Education Endowment Foundation:EEF blog: What happens early can matter for a lifetime

EEF blog: What happens early can matter for a lifetime

EEF Early Years Specialist, Fliss James, on the importance of high-quality interactions for young pupils.
Author
Fliss James
Fliss James
Content Specialist for Early Years

The EEF’s Early Years Specialist, Fliss James, emphasises the importance of high-quality interactions for young pupils in the wake of the pandemic. 

Blog •4 minutes •

The scene is a bustling nursery classroom in east London. Children are calling out my name. I’m helping Fatima, who is just out of nappies. She’s sobbing in the toilet with her wet and soiled clothes tangled around her legs.

Whilst I am soothing Fatima, I am also thinking that I need to understand how she is feeling. I need to tune in and respond sensitively. How must she feel, not even used to being away from home, struggling in the toilets as other children come and go?

I can help Fatima and use it as an opportunity to interact, relate and talk with her. I talk about what I am doing. I try to describe and label her emotions, to help put words to her feelings.

With words, she can begin to work through them. We share smiles that become giggles, sing her favourite song, and talk about how tricky tights are.

I have to make a conscious, concerted effort to slow down the pace, to pause and not rush, to talk, to help, and to engage in high quality interactions.

The impact of the pandemic on the early years

In the Autumn term, nursery school life began to feel much more typical – dare I say normal’?

Gone are the bubbles and extensive cleaning regimes. We have brought back the soft furnishings that were swiftly packed away in March 2020 and recreated our inviting and cosy book corners. We have had trips and face to face sessions with parents. We have restarted stay and play’ and parenting programmes in our Children’s Centre.

However, the fact remains that the youngest children in our society have lived much of their lives under lockdowns. Many children’s communication and language skills are delayed as a result.

From my personal experience, I’ve noticed 3 and 4‑year-olds finding it a real challenge to play together, to share, wait for their turn, and to manage their emotions. Settling in has taken much longer. Many children have needed extra sensitive, personalised support – and so have their families.

So, in the midst of this challenging period, what does high-quality’ early years provision look like?

To quote Iram Siraj and colleagues
: There is an increasing recognition that the relationship a child has with a teacher or caregiver that is both sensitive and stimulating is the central and most critical component of early care and education.”

Relationships matter. The way that I interact with young children as their nursery teacher helps them to develop their self-regulation – especially being able to manage strong feelings and keep going when things get difficult.

The EEF Early Years Toolkit summarises robust evidence that emphasises the positive impact of self-regulation strategies on later learning in school.

This focus on relationships is at the heart of the EEF’s Preparing for Literacy guidance report, which recommends that the development of children’s communication and language should be our priority in the early years, through supportive relationships and high-quality interactions. For Fatima, this feels like the right priority.

In the first few years of life, more than 1 million new neural connections are formed every second. Nurturing, responsive interactions with adults are vital for healthy brain development. These serve and return’ interactions, often characterised as a game of tennis or ping-pong, lay the foundations for the development of social skills, emotional regulation and communication.

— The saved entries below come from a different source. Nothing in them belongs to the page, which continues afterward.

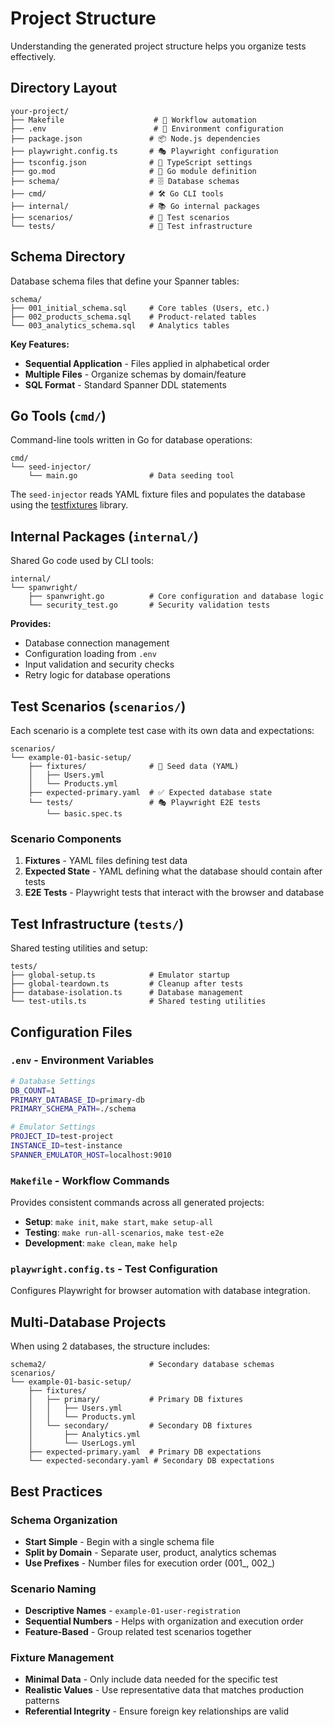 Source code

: # Project Structure

Understanding the generated project structure helps you organize tests effectively.

## Directory Layout

```
your-project/
├── Makefile                    # 🔧 Workflow automation
├── .env                        # 🔐 Environment configuration  
├── package.json               # 📦 Node.js dependencies
├── playwright.config.ts       # 🎭 Playwright configuration
├── tsconfig.json              # 📝 TypeScript settings
├── go.mod                     # 🐹 Go module definition
├── schema/                    # 🗄️ Database schemas
├── cmd/                       # 🛠️ Go CLI tools
├── internal/                  # 📚 Go internal packages  
├── scenarios/                 # 🧪 Test scenarios
└── tests/                     # 🔬 Test infrastructure
```

## Schema Directory

Database schema files that define your Spanner tables:

```
schema/
├── 001_initial_schema.sql     # Core tables (Users, etc.)
├── 002_products_schema.sql    # Product-related tables
└── 003_analytics_schema.sql   # Analytics tables
```

**Key Features:**
- **Sequential Application** - Files applied in alphabetical order
- **Multiple Files** - Organize schemas by domain/feature
- **SQL Format** - Standard Spanner DDL statements

## Go Tools (`cmd/`)

Command-line tools written in Go for database operations:

```
cmd/
└── seed-injector/
    └── main.go                # Data seeding tool
```

The `seed-injector` reads YAML fixture files and populates the database using the [testfixtures](https://github.com/go-testfixtures/testfixtures) library.

## Internal Packages (`internal/`)

Shared Go code used by CLI tools:

```
internal/
└── spanwright/
    ├── spanwright.go          # Core configuration and database logic
    └── security_test.go       # Security validation tests
```

**Provides:**
- Database connection management
- Configuration loading from `.env`
- Input validation and security checks
- Retry logic for database operations

## Test Scenarios (`scenarios/`)

Each scenario is a complete test case with its own data and expectations:

```
scenarios/
└── example-01-basic-setup/
    ├── fixtures/              # 🌱 Seed data (YAML)
    │   ├── Users.yml
    │   └── Products.yml
    ├── expected-primary.yaml  # ✅ Expected database state
    └── tests/                 # 🎭 Playwright E2E tests
        └── basic.spec.ts
```

### Scenario Components

1. **Fixtures** - YAML files defining test data
2. **Expected State** - YAML defining what the database should contain after tests
3. **E2E Tests** - Playwright tests that interact with the browser and database

## Test Infrastructure (`tests/`)

Shared testing utilities and setup:

```
tests/
├── global-setup.ts            # Emulator startup
├── global-teardown.ts         # Cleanup after tests
├── database-isolation.ts      # Database management
└── test-utils.ts              # Shared testing utilities
```

## Configuration Files

### `.env` - Environment Variables

```bash
# Database Settings
DB_COUNT=1
PRIMARY_DATABASE_ID=primary-db
PRIMARY_SCHEMA_PATH=./schema

# Emulator Settings  
PROJECT_ID=test-project
INSTANCE_ID=test-instance
SPANNER_EMULATOR_HOST=localhost:9010
```

### `Makefile` - Workflow Commands

Provides consistent commands across all generated projects:

- **Setup**: `make init`, `make start`, `make setup-all`
- **Testing**: `make run-all-scenarios`, `make test-e2e`
- **Development**: `make clean`, `make help`

### `playwright.config.ts` - Test Configuration

Configures Playwright for browser automation with database integration.

## Multi-Database Projects

When using 2 databases, the structure includes:

```
schema2/                       # Secondary database schemas
scenarios/
└── example-01-basic-setup/
    ├── fixtures/
    │   ├── primary/           # Primary DB fixtures
    │   │   ├── Users.yml
    │   │   └── Products.yml
    │   └── secondary/         # Secondary DB fixtures
    │       ├── Analytics.yml
    │       └── UserLogs.yml
    ├── expected-primary.yaml  # Primary DB expectations
    └── expected-secondary.yaml # Secondary DB expectations
```

## Best Practices

### Schema Organization

- **Start Simple** - Begin with a single schema file
- **Split by Domain** - Separate user, product, analytics schemas
- **Use Prefixes** - Number files for execution order (001_, 002_)

### Scenario Naming

- **Descriptive Names** - `example-01-user-registration`  
- **Sequential Numbers** - Helps with organization and execution order
- **Feature-Based** - Group related test scenarios together

### Fixture Management

- **Minimal Data** - Only include data needed for the specific test
- **Realistic Values** - Use representative data that matches production patterns
- **Referential Integrity** - Ensure foreign key relationships are valid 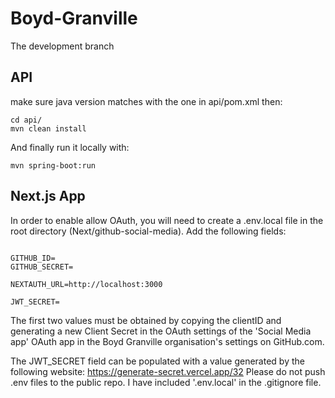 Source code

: # Boyd-Granville

The development branch

## API

make sure java version matches with the one in api/pom.xml then:

```
cd api/
mvn clean install
```

And finally run it locally with:

```
mvn spring-boot:run
```

## Next.js App

In order to enable allow OAuth, you will need to create a .env.local
file in the root directory (Next/github-social-media).
Add the following fields:

```

GITHUB_ID=
GITHUB_SECRET=

NEXTAUTH_URL=http://localhost:3000

JWT_SECRET=

```

The first two values must be obtained by copying the clientID
and generating a new Client Secret in the OAuth settings of
the 'Social Media app' OAuth app in the Boyd Granville organisation's
settings on GitHub.com.

The JWT_SECRET field can be populated with a value generated
by the following website:
https://generate-secret.vercel.app/32
Please do not push .env files to the public repo. I have included
'.env.local' in the .gitignore file.
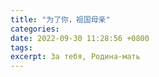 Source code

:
 ```yaml
---
title: "为了你，祖国母亲"
categories: 
date: 2022-09-30 11:28:56 +0800
tags: 
excerpt: За тебя, Родина-мать
---
```








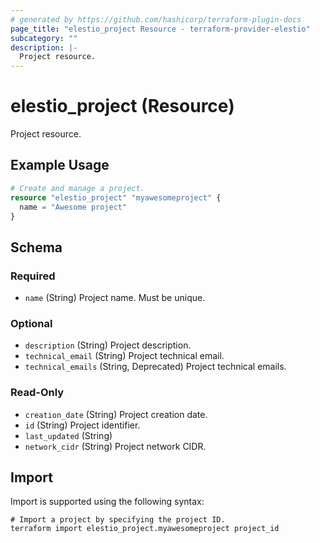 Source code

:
 ```yaml
---
# generated by https://github.com/hashicorp/terraform-plugin-docs
page_title: "elestio_project Resource - terraform-provider-elestio"
subcategory: ""
description: |-
  Project resource.
---
```


# elestio_project (Resource)

Project resource.

## Example Usage

```terraform
# Create and manage a project.
resource "elestio_project" "myawesomeproject" {
  name = "Awesome project"
}
```

<!-- schema generated by tfplugindocs -->
## Schema

### Required

- `name` (String) Project name. Must be unique.

### Optional

- `description` (String) Project description.
- `technical_email` (String) Project technical email.
- `technical_emails` (String, Deprecated) Project technical emails.

### Read-Only

- `creation_date` (String) Project creation date.
- `id` (String) Project identifier.
- `last_updated` (String)
- `network_cidr` (String) Project network CIDR.

## Import

Import is supported using the following syntax:

```shell
# Import a project by specifying the project ID.
terraform import elestio_project.myawesomeproject project_id
```
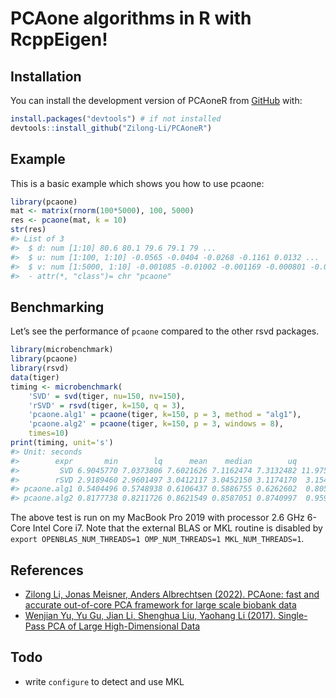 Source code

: 
<!-- README.md is generated from README.Rmd. Please edit that file -->

# PCAone algorithms in R with RcppEigen!

<!-- badges: start -->
<!-- badges: end -->

## Installation

You can install the development version of PCAoneR from
[GitHub](https://github.com/) with:

``` r
install.packages("devtools") # if not installed
devtools::install_github("Zilong-Li/PCAoneR")
```

## Example

This is a basic example which shows you how to use pcaone:

``` r
library(pcaone)
mat <- matrix(rnorm(100*5000), 100, 5000)
res <- pcaone(mat, k = 10)
str(res)
#> List of 3
#>  $ d: num [1:10] 80.6 80.1 79.6 79.1 79 ...
#>  $ u: num [1:100, 1:10] -0.0565 -0.0404 -0.0268 -0.1161 0.0132 ...
#>  $ v: num [1:5000, 1:10] -0.001085 -0.01002 -0.001169 -0.000801 -0.015958 ...
#>  - attr(*, "class")= chr "pcaone"
```

## Benchmarking

Let’s see the performance of `pcaone` compared to the other rsvd
packages.

``` r
library(microbenchmark)
library(pcaone)
library(rsvd)
data(tiger)
timing <- microbenchmark(
    'SVD' = svd(tiger, nu=150, nv=150),
    'rSVD' = rsvd(tiger, k=150, q = 3),
    'pcaone.alg1' = pcaone(tiger, k=150, p = 3, method = "alg1"),
    'pcaone.alg2' = pcaone(tiger, k=150, p = 3, windows = 8),
    times=10)
print(timing, unit='s')
#> Unit: seconds
#>        expr       min        lq      mean    median        uq        max neval
#>         SVD 6.9045770 7.0373806 7.6021626 7.1162474 7.3132482 11.9759831    10
#>        rSVD 2.9189460 2.9601497 3.0412117 3.0452150 3.1174170  3.1540262    10
#> pcaone.alg1 0.5404496 0.5748938 0.6106437 0.5886755 0.6262602  0.8051892    10
#> pcaone.alg2 0.8177738 0.8211726 0.8621549 0.8587051 0.8740997  0.9599908    10
```

The above test is run on my MacBook Pro 2019 with processor 2.6 GHz
6-Core Intel Core i7. Note that the external BLAS or MKL routine is
disabled by
`export OPENBLAS_NUM_THREADS=1 OMP_NUM_THREADS=1 MKL_NUM_THREADS=1`.

## References

* [Zilong Li, Jonas Meisner, Anders Albrechtsen (2022). PCAone: fast and accurate out-of-core PCA framework for large scale biobank data](https://doi.org/10.1101/2022.05.25.493261)
* [Wenjian Yu, Yu Gu, Jian Li, Shenghua Liu, Yaohang Li (2017). Single-Pass PCA of Large High-Dimensional Data](https://arxiv.org/abs/1704.07669)

## Todo

* write `configure` to detect and use MKL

Listening to children and having conversations with them is important for language development because it enables children to practise language and to receive feedback from adults.

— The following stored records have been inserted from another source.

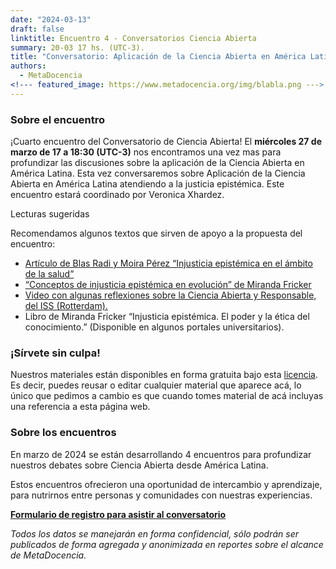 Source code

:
 ```yaml
---
date: "2024-03-13"
draft: false
linktitle: Encuentro 4 - Conversatorios Ciencia Abierta
summary: 20-03 17 hs. (UTC-3). 
title: "Conversatorio: Aplicación de la Ciencia Abierta en América Latina atendiendo a la justicia epistémica"
authors:
  - MetaDocencia
<!--- featured_image: https://www.metadocencia.org/img/blabla.png --->
---
```


<!--- ![Grupo de Estudio Pre NASA TOPS, encuentro 1. Módulo 1: El “Ethos” de la Ciencia Abierta. Miércoles 24/01 a las 17 hs. (UTC-3). Coordina Melissa Black](https://www.metadocencia.org/img/blabla.jpg) --->

### Sobre el encuentro

¡Cuarto encuentro del Conversatorio de Ciencia Abierta! El **miércoles 27 de marzo de 17 a 18:30 (UTC-3)** nos encontramos una vez mas para profundizar las discusiones sobre la aplicación de la Ciencia Abierta en América Latina. Esta vez conversaremos sobre Aplicación de la Ciencia Abierta en América Latina atendiendo a la justicia epistémica. Este encuentro estará coordinado por Veronica Xhardez.

Lecturas sugeridas

Recomendamos algunos textos que sirven de apoyo a la propuesta del encuentro:

 - [Artículo de Blas Radi y Moira Pérez “Injusticia epistémica en el ámbito de la salud”](http://revistas.filo.uba.ar/index.php/avatares/article/viewFile/3419/2314)
- [“Conceptos de injusticia epistémica en evolución” de Miranda Fricker](https://dialnet.unirioja.es/servlet/articulo?codigo=8022184)
- [Video con algunas reflexiones sobre la Ciencia Abierta y Responsable, del ISS (Rotterdam).](https://www.youtube.com/watch?v=mAurbQq8WsU)
- Libro de Miranda Fricker “Injusticia epistémica. El poder y la ética del conocimiento.” (Disponible en algunos portales universitarios).



<!--- ### Materiales del evento

- [Presentación](https://docs.google.com/presentation/d/1fgZaD7aUL41CxemqH_KAG2m9alCM2TLGmRiD8zjkIZ4/edit#slide=id.g1f3a0007783_0_0)

- [Video del encuentro](https://youtu.be/SotP_QwBDj8)--->


### ¡Sírvete sin culpa!

Nuestros materiales están disponibles en forma gratuita bajo esta [licencia](https://creativecommons.org/licenses/by/4.0/deed.es). Es decir, puedes reusar o editar cualquier material que aparece acá, lo único que pedimos a cambio es que cuando tomes material de acá incluyas una referencia a esta página web.

### Sobre los encuentros

En marzo de 2024 se están desarrollando 4 encuentros para profundizar nuestros debates sobre Ciencia Abierta desde América Latina. 

<!--- **[Ver los próximos eventos](https://www.metadocencia.org/eventos)**--->

Estos encuentros ofrecieron una oportunidad de intercambio y aprendizaje, para nutrirnos entre personas y comunidades con nuestras experiencias.

**[Formulario de registro para asistir al conversatorio](https://docs.google.com/forms/d/e/1FAIpQLSe2_d08ZLEComUlsUwzHKPhiGcEuN2u1oq1gdvRcAXLfWz8ww/viewform)**

*Todos los datos se manejarán en forma confidencial, sólo podrán ser publicados de forma agregada y anonimizada en reportes sobre el alcance de MetaDocencia.*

The pressure created by the pandemic has reduced all teachers’ bandwidth’. The Harvard Center on the Developing Child refers to the buffering protection’ of supportive interactions between adults and children during stressful times. In the context of COVID-19, this is important.

We need to care for the adults who are caring for and educating young children. If we are struggling, the quality of the supportive interactions that enable children to develop foundational skills will be adversely impacted.

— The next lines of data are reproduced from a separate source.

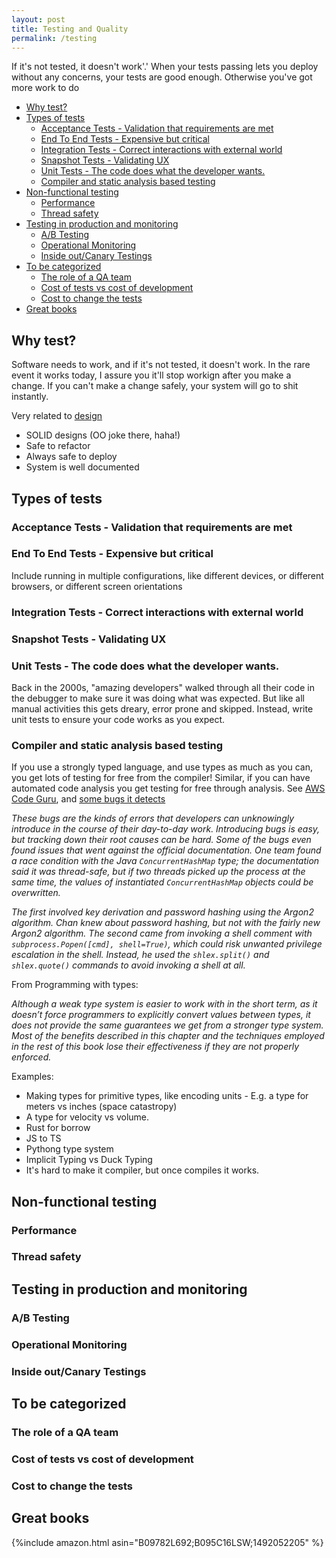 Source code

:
 ```yaml
---
layout: post
title: Testing and Quality
permalink: /testing
---
```


If it's not tested, it doesn't work'.' When your tests passing lets you deploy without any concerns, your tests are good enough. Otherwise you've got more work to do

<!-- prettier-ignore-start -->
<!-- vim-markdown-toc GFM -->

- [Why test?](#why-test)
- [Types of tests](#types-of-tests)
    - [Acceptance Tests - Validation that requirements are met](#acceptance-tests---validation-that-requirements-are-met)
    - [End To End Tests - Expensive but critical](#end-to-end-tests---expensive-but-critical)
    - [Integration Tests - Correct interactions with external world](#integration-tests---correct-interactions-with-external-world)
    - [Snapshot Tests - Validating UX](#snapshot-tests---validating-ux)
    - [Unit Tests - The code does what the developer wants.](#unit-tests---the-code-does-what-the-developer-wants)
    - [Compiler and static analysis based testing](#compiler-and-static-analysis-based-testing)
- [Non-functional testing](#non-functional-testing)
    - [Performance](#performance)
    - [Thread safety](#thread-safety)
- [Testing in production and monitoring](#testing-in-production-and-monitoring)
    - [A/B Testing](#ab-testing)
    - [Operational Monitoring](#operational-monitoring)
    - [Inside out/Canary Testings](#inside-outcanary-testings)
- [To be categorized](#to-be-categorized)
    - [The role of a QA team](#the-role-of-a-qa-team)
    - [Cost of tests vs cost of development](#cost-of-tests-vs-cost-of-development)
    - [Cost to change the tests](#cost-to-change-the-tests)
- [Great books](#great-books)

<!-- vim-markdown-toc -->
<!-- prettier-ignore-end -->

## Why test?

Software needs to work, and if it's not tested, it doesn't work. In the rare event it works today, I assure you it'll stop workign after you make a change. If you can't make a change safely, your system will go to shit instantly.

Very related to [design](/td/design)

- SOLID designs (OO joke there, haha!)
- Safe to refactor
- Always safe to deploy
- System is well documented

## Types of tests

### Acceptance Tests - Validation that requirements are met

### End To End Tests - Expensive but critical

Include running in multiple configurations, like different devices, or different browsers, or different screen orientations

### Integration Tests - Correct interactions with external world

### Snapshot Tests - Validating UX

### Unit Tests - The code does what the developer wants.

Back in the 2000s, "amazing developers" walked through all their code in the debugger to make sure it was doing what was expected. But like all manual activities this gets dreary, error prone and skipped. Instead, write unit tests to ensure your code works as you expect.

### Compiler and static analysis based testing

If you use a strongly typed language, and use types as much as you can, you get lots of testing for free from the compiler!
Similar, if you can have automated code analysis you get testing for free through analysis. See [AWS Code Guru](https://aws.amazon.com/codeguru/), and [some bugs it detects](https://noise.getoto.net/2021/09/07/finding-code-inconsistencies-using-amazon-codeguru-reviewer/)

_These bugs are the kinds of errors that developers can unknowingly introduce in the course of their day-to-day work. Introducing bugs is easy, but tracking down their root causes can be hard. Some of the bugs even found issues that went against the official documentation. One team found a race condition with the Java `ConcurrentHashMap` type; the documentation said it was thread-safe, but if two threads picked up the process at the same time, the values of instantiated `ConcurrentHashMap` objects could be overwritten._

_The first involved key derivation and password hashing using the Argon2 algorithm. Chan knew about password hashing, but not with the fairly new Argon2 algorithm. The second came from invoking a shell comment with `subprocess.Popen([cmd], shell=True)`, which could risk unwanted privilege escalation in the shell. Instead, he used the `shlex.split()` and `shlex.quote()` commands to avoid invoking a shell at all._

From Programming with types:

_Although a weak type system is easier to work with in the short term, as it doesn’t force programmers to explicitly convert values between types, it does not provide the same guarantees we get from a stronger type system. Most of the benefits described in this chapter and the techniques employed in the rest of this book lose their effectiveness if they are not properly enforced._

Examples:

- Making types for primitive types, like encoding units - E.g. a type for meters vs inches (space catastropy)
- A type for velocity vs volume.
- Rust for borrow
- JS to TS
- Pythong type system
- Implicit Typing vs Duck Typing
- It's hard to make it compiler, but once compiles it works.

## Non-functional testing

### Performance

### Thread safety

## Testing in production and monitoring

### A/B Testing

### Operational Monitoring

### Inside out/Canary Testings

## To be categorized

### The role of a QA team

### Cost of tests vs cost of development

### Cost to change the tests

## Great books

{%include amazon.html asin="B09782L692;B095C16LSW;1492052205" %}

As the new school term moves quickly ahead, and we brace ourselves for further weeks of anxiety and uncertainty, let’s focus our attention on what matters. Let’s focus on the power of loving, sensitive and stimulating interactions which help children to become more confident and independent, and more powerful communicators.

Listening and talking with Fatima, generating lots of high-quality interactions, as she is helped to change and more, may seem nigh on inconsequential in the grand scheme of things, but their impacts are positive, cumulative, and they can be long-lasting.

What happens early, can matter for a lifetime.